START Entries supplied

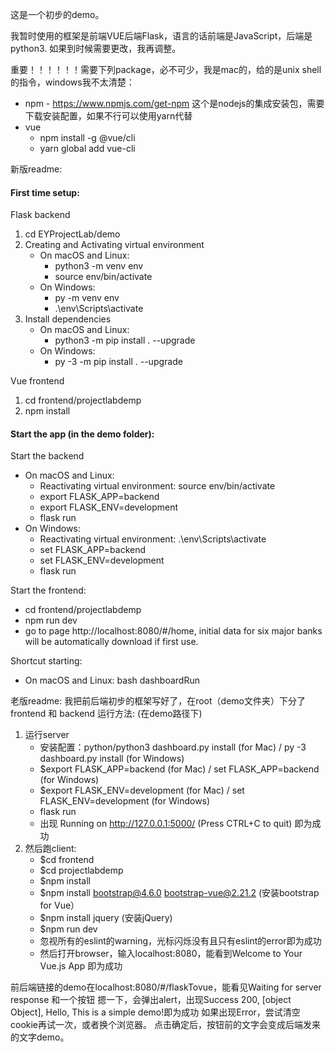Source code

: 这是一个初步的demo。

我暂时使用的框架是前端VUE后端Flask，语言的话前端是JavaScript，后端是python3. 如果到时候需要更改，我再调整。

重要！！！！！！需要下列package，必不可少，我是mac的，给的是unix shell的指令，windows我不太清楚：
* npm - https://www.npmjs.com/get-npm 这个是nodejs的集成安装包，需要下载安装配置，如果不行可以使用yarn代替
* vue
    * npm install -g @vue/cli
    * yarn global add vue-cli

新版readme:

#### First time setup:
Flask backend
1. cd EYProjectLab/demo
2. Creating and Activating virtual environment
    * On macOS and Linux:
        * python3 -m venv env
        * source env/bin/activate
    * On Windows:
        * py -m venv env
        * .\env\Scripts\activate
3. Install dependencies
    * On macOS and Linux:
        * python3 -m pip install . --upgrade
    * On Windows:
        * py -3 -m pip install . --upgrade 

Vue frontend
1. cd frontend/projectlabdemp
2. npm install

#### Start the app (in the demo folder):
Start the backend
* On macOS and Linux:
  * Reactivating virtual environment: source env/bin/activate
  * export FLASK_APP=backend
  * export FLASK_ENV=development
  * flask run
* On Windows:
  * Reactivating virtual environment: .\env\Scripts\activate
  * set FLASK_APP=backend
  * set FLASK_ENV=development
  * flask run
 
Start the frontend:
 * cd frontend/projectlabdemp
 * npm run dev
 * go to page http://localhost:8080/#/home, initial data for six major banks will be automatically download if first use.

Shortcut starting:
 * On macOS and Linux: bash dashboardRun

老版readme:
我把前后端初步的框架写好了，在root（demo文件夹）下分了frontend 和 backend
运行方法: (在demo路径下)
1. 运行server
    * 安装配置：python/python3 dashboard.py install (for Mac) / py -3 dashboard.py install (for Windows)
    * $export FLASK_APP=backend (for Mac) / set FLASK_APP=backend (for Windows)
    * $export FLASK_ENV=development (for Mac) / set FLASK_ENV=development (for Windows)
    * flask run
    * 出现 Running on http://127.0.0.1:5000/ (Press CTRL+C to quit) 即为成功
2. 然后跑client:
    * $cd frontend
    * $cd projectlabdemp
    * $npm install
    * $npm install bootstrap@4.6.0 bootstrap-vue@2.21.2 (安装bootstrap for Vue）
    * $npm install jquery (安装jQuery)
    * $npm run dev
    * 忽视所有的eslint的warning，光标闪烁没有且只有eslint的error即为成功
    * 然后打开browser，输入localhost:8080，能看到Welcome to Your Vue.js App 即为成功

前后端链接的demo在localhost:8080/#/flaskTovue，能看见Waiting for server response 和一个按钮
摁一下，会弹出alert，出现Success 200, [object Object], Hello, This is a simple demo!即为成功
如果出现Error，尝试清空cookie再试一次，或者换个浏览器。
点击确定后，按钮前的文字会变成后端发来的文字demo。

END Entries supplied

## Directions for this task:
Up to and including the line that contains "install (for Windows)", print the records above exactly from their first line, without any pictures.

## Answer to the problem:
Source code

: 这是一个初步的demo。

我暂时使用的框架是前端VUE后端Flask，语言的话前端是JavaScript，后端是python3. 如果到时候需要更改，我再调整。

重要！！！！！！需要下列package，必不可少，我是mac的，给的是unix shell的指令，windows我不太清楚：
* npm - https://www.npmjs.com/get-npm 这个是nodejs的集成安装包，需要下载安装配置，如果不行可以使用yarn代替
* vue
    * npm install -g @vue/cli
    * yarn global add vue-cli

新版readme:

#### First time setup:
Flask backend
1. cd EYProjectLab/demo
2. Creating and Activating virtual environment
    * On macOS and Linux:
        * python3 -m venv env
        * source env/bin/activate
    * On Windows:
        * py -m venv env
        * .\env\Scripts\activate
3. Install dependencies
    * On macOS and Linux:
        * python3 -m pip install . --upgrade
    * On Windows:
        * py -3 -m pip install . --upgrade 

Vue frontend
1. cd frontend/projectlabdemp
2. npm install

#### Start the app (in the demo folder):
Start the backend
* On macOS and Linux:
  * Reactivating virtual environment: source env/bin/activate
  * export FLASK_APP=backend
  * export FLASK_ENV=development
  * flask run
* On Windows:
  * Reactivating virtual environment: .\env\Scripts\activate
  * set FLASK_APP=backend
  * set FLASK_ENV=development
  * flask run
 
Start the frontend:
 * cd frontend/projectlabdemp
 * npm run dev
 * go to page http://localhost:8080/#/home, initial data for six major banks will be automatically download if first use.

Shortcut starting:
 * On macOS and Linux: bash dashboardRun

老版readme:
我把前后端初步的框架写好了，在root（demo文件夹）下分了frontend 和 backend
运行方法: (在demo路径下)
1. 运行server
    * 安装配置：python/python3 dashboard.py install (for Mac) / py -3 dashboard.py install (for Windows)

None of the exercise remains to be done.